139 - Paradox of Expertise

An expert with 20+ years of experience in ML and neural networks is called a "historian".

Just as a Proctologist doesn't specialize in ways to treat your headache, shy of "Cranial-rectal inversion", the 20+ year veterans of narrow AI have no inherent expertise when it comes to creating "general" intelligence, or human-like systems. If anything, they have far more cognitive bias baked into their thinking, oriented toward building the wrong type of systems, with all of the decades of heavy-handed Anthropomorphism and delusions that have been woven into even the core terminology, like "neural network" and "artificial intelligence".

Both the Hype Cycle curve and the Dunning-Kruger effect more broadly play a role in this when observed at scale. The Hype cycle represents a narrative's story arc iterating across society, and anything that runs against that narrative faces backlash. The Dunning-Kruger effect more broadly is the backbone of that hype cycle, which the narrative utilizes as a vehicle.

One common form of backlash from introducing a hype-free or anti-hype element into this narrative flow is a kind of Substitution Bias. For example, a narrow AI expert may be substituted for an expert on "general" or "human-like" intelligence. Although the two have very little in common, the substituted expert will often act out their assigned role in the narrative, mentally placing themselves at the expert level on the Dunning-Kruger effect curve, when in fact they're at the opposite end.
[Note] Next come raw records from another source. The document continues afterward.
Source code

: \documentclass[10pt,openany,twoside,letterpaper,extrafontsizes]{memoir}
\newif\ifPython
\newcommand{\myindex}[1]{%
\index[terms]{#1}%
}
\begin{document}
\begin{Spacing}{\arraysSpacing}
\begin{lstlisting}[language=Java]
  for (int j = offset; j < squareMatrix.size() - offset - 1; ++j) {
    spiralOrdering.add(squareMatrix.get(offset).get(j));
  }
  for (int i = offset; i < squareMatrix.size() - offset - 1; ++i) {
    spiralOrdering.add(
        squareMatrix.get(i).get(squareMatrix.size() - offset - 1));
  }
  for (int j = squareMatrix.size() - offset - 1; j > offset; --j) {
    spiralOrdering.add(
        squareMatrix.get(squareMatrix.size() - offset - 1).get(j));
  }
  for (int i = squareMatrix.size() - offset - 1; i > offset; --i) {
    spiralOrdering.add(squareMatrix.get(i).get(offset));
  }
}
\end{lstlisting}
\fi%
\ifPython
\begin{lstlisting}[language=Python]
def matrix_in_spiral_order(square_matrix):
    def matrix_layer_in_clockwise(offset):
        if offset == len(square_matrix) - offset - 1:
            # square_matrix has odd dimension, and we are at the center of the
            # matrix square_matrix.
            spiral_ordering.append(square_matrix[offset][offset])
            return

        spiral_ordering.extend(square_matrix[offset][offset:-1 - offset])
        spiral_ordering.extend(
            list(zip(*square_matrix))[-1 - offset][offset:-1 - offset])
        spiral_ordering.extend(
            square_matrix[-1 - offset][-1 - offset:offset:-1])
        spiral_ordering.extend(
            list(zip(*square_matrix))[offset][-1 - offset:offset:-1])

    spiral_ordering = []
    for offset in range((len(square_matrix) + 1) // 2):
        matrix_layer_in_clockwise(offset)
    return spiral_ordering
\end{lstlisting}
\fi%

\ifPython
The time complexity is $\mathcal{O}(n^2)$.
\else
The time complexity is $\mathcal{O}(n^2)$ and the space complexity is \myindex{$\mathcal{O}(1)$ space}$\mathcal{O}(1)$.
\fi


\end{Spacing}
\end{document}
I've watched this play out time and time again, as people with 20+ years of experience in distinctly narrow systems statistically have far greater difficulty grasping new concepts as they relate to general and human-like intelligence than those who understand what they do not know. Many critical breakthroughs in understanding human intelligence are less than 20 years old, and most of those breakthroughs have gone unnoticed by those focused on narrow AI systems.

Unfortunately for society, many of the current tech billionaires turned investors fall into this category, consistently failing to grasp their own substitution of one type of expertise for another. Instead, they consistently fall for the adversarially optimized narratives of those selling snake oil, as the snake oil seller has a strategic advantage, in that they can optimize anything, absent any facts to tie them down.

How much of what you do not know is visible to you, and how do you substitute expertise?